What is needed is every line of the data that includes the word "Jenkins". Please copy each one.

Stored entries
╭──

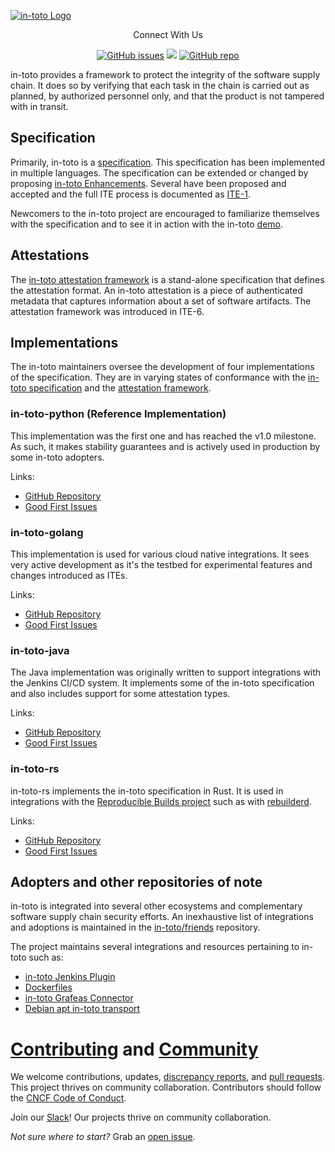 [![in-toto Logo](https://in-toto.io/img/logos/in-toto-horizontal-color.png)](https://in-toto.io)
                                                                                                                                    
 <p align="center">Connect With Us</p>
  
<p align="center">
<a href="https://github.com/in-toto/in-toto/issues" alt="Open Issues">
<img alt="GitHub issues" src="https://img.shields.io/github/issues/in-toto/in-toto"></a>

<a href="https://communityinviter.com/apps/cloud-native/cncf" alt="Slack">
<img src="https://img.shields.io/badge/Slack-@in--toto.svg?logo=slack" /></a>


<a href="https://github.com/in-toto/in-toto" alt="GitHub repo">
<img alt="GitHub repo" src="https://img.shields.io/badge/GitHub-repo-blue?logo=github"></a>
</p>

in-toto provides a framework to protect the integrity of the software supply
chain. It does so by verifying that each task in the chain is carried out as
planned, by authorized personnel only, and that the product is not tampered with
in transit.   

## Specification

Primarily, in-toto is a [specification](https://github.com/in-toto/docs). This
specification has been implemented in multiple languages. The specification can
be extended or changed by proposing
[in-toto Enhancements](https://github.com/in-toto/ite). Several have been
proposed and accepted and the full ITE process is documented as
[ITE-1](https://github.com/in-toto/ITE/blob/master/ITE/1/README.adoc).

Newcomers to the in-toto project are encouraged to familiarize themselves with
the specification and to see it in action with the in-toto
[demo](https://github.com/in-toto/demo).

## Attestations

The [in-toto attestation framework](https://github.com/in-toto/attestation) is a
stand-alone specification that defines the attestation format. An in-toto
attestation is a piece of authenticated metadata that captures information about
a set of software artifacts. The attestation framework was introduced in ITE-6.

## Implementations

The in-toto maintainers oversee the development of four implementations of the
specification. They are in varying states of conformance with the
[in-toto specification](#specification) and the
[attestation framework](#attestations).

### in-toto-python (Reference Implementation)

This implementation was the first one and has reached the v1.0 milestone. As
such, it makes stability guarantees and is actively used in production by some
in-toto adopters.

Links:
* [GitHub Repository](https://github.com/in-toto/in-toto)
* [Good First Issues](https://github.com/in-toto/in-toto/issues?q=is%3Aopen+is%3Aissue+label%3A%22good+first+issue%22)

### in-toto-golang

This implementation is used for various cloud native integrations. It sees very
active development as it's the testbed for experimental features and changes
introduced as ITEs.

Links:
* [GitHub Repository](https://github.com/in-toto/in-toto-golang)
* [Good First Issues](https://github.com/in-toto/in-toto-golang/issues?q=is%3Aopen+is%3Aissue+label%3A%22good+first+issue%22)

### in-toto-java

The Java implementation was originally written to support integrations with the
Jenkins CI/CD system. It implements some of the in-toto specification and also
includes support for some attestation types.

Links:
* [GitHub Repository](https://github.com/in-toto/in-toto-java)
* [Good First Issues](https://github.com/in-toto/in-toto-java/issues?q=is%3Aopen+is%3Aissue+label%3A%22good+first+issue%22)

### in-toto-rs

in-toto-rs implements the in-toto specification in Rust. It is used in
integrations with the
[Reproducible Builds project](https://reproducible-builds.org) such as with
[rebuilderd](https://github.com/kpcyrd/rebuilderd).

Links:
* [GitHub Repository](https://github.com/in-toto/in-toto-rs)
* [Good First Issues](https://github.com/in-toto/in-toto-rs/issues?q=is%3Aopen+is%3Aissue+label%3A%22good+first+issue%22)

## Adopters and other repositories of note

in-toto is integrated into several other ecosystems and complementary software
supply chain security efforts. An inexhaustive list of integrations and
adoptions is maintained in the
[in-toto/friends](https://github.com/in-toto/friends) repository.

The project maintains several integrations and resources pertaining to in-toto
such as:
* [in-toto Jenkins Plugin](https://github.com/jenkinsci/in-toto-plugin/)
* [Dockerfiles](https://github.com/in-toto/Dockerfiles)
* [in-toto Grafeas Connector](https://github.com/in-toto/totoify-grafeas)
* [Debian apt in-toto transport](https://github.com/in-toto/apt-transport-in-toto)


<h1><a name="Contributing"></a><a name="community"></a> 
<a href="https://github.com/in-toto/in-toto.io/blob/master/CONTRIBUTING.md">Contributing</a> and 
<a href="https://communityinviter.com/apps/cloud-native/cncf">Community</a> 
</h1>

<p>We welcome contributions, updates, <a href="https://github.com/in-toto/in-toto/issues">discrepancy reports</a>, and <a href="https://github.com/in-toto/in-toto/pulls">pull requests</a>. This project thrives on community collaboration. Contributors should follow the <a href="https://github.com/cncf/foundation/blob/main/code-of-conduct.md">CNCF Code of Conduct</a>.</p>

<p>Join our <a href="https://communityinviter.com/apps/cloud-native/cncf">Slack</a>! Our projects thrive on community collaboration.</p>

<p><i>Not sure where to start?</i> Grab an <a href="https://github.com/in-toto/in-toto/issues">open issue</a>.</p>
<br>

╰──

> [Your solution]:
Jenkins CI/CD system. It implements some of the in-toto specification and also
* [in-toto Jenkins Plugin](https://github.com/jenkinsci/in-toto-plugin/)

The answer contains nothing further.